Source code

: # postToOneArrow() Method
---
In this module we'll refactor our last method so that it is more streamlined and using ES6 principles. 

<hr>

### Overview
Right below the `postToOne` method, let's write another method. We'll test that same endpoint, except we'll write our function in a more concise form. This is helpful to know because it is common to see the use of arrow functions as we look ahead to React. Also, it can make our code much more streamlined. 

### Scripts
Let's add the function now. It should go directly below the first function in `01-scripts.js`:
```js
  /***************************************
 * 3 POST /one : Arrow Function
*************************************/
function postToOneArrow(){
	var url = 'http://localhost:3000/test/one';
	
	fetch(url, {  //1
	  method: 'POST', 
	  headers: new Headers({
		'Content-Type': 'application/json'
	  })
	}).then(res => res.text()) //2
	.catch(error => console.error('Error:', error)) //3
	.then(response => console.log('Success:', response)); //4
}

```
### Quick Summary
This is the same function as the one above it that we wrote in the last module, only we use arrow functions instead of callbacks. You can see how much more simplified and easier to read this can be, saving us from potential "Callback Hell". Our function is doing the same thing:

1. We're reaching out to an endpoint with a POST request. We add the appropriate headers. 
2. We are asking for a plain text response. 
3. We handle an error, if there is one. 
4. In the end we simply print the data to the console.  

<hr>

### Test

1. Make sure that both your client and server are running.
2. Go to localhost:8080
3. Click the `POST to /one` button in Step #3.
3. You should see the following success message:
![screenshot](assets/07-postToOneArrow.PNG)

------------------------------------------------------------------------

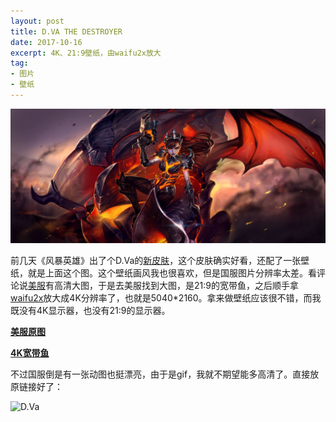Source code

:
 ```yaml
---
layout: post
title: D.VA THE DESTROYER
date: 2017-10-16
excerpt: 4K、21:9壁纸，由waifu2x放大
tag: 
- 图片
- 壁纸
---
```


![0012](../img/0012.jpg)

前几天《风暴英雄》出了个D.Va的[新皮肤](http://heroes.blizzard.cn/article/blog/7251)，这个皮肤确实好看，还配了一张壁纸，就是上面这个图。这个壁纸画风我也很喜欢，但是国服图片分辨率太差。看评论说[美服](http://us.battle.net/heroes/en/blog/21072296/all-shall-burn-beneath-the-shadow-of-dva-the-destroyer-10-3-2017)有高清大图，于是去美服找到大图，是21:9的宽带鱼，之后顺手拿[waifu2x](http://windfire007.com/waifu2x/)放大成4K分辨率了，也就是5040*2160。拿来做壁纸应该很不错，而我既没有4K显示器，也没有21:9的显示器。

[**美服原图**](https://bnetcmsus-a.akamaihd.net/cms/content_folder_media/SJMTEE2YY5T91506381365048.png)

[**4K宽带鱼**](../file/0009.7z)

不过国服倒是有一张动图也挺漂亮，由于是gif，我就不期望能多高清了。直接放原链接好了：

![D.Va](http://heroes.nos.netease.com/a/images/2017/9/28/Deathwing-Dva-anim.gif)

------------------------------------------------------------------------

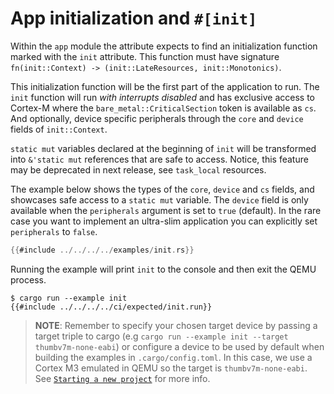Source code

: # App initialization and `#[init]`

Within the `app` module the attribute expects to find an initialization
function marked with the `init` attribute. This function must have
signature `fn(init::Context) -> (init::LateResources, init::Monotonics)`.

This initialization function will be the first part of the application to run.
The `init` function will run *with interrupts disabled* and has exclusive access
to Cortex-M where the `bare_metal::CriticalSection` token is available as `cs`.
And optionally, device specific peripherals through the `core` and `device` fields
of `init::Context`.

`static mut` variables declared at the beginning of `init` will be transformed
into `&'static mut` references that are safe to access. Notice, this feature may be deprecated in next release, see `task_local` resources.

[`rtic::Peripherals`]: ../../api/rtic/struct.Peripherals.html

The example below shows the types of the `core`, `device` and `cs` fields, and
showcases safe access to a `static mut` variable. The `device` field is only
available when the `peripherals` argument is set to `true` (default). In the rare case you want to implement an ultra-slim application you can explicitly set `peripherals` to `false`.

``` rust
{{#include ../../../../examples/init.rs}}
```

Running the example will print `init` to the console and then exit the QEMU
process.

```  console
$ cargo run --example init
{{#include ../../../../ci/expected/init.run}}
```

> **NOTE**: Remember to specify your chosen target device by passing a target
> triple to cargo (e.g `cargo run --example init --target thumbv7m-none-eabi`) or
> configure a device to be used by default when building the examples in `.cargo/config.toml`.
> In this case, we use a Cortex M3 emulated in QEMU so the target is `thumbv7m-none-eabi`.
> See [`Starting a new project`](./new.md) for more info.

------------------------------------------------------------------------

* [Instructions to follow]: Examine the entries and say how many of their lines hold the word "localhost". No other words should accompany the number.

* [Reply]: 2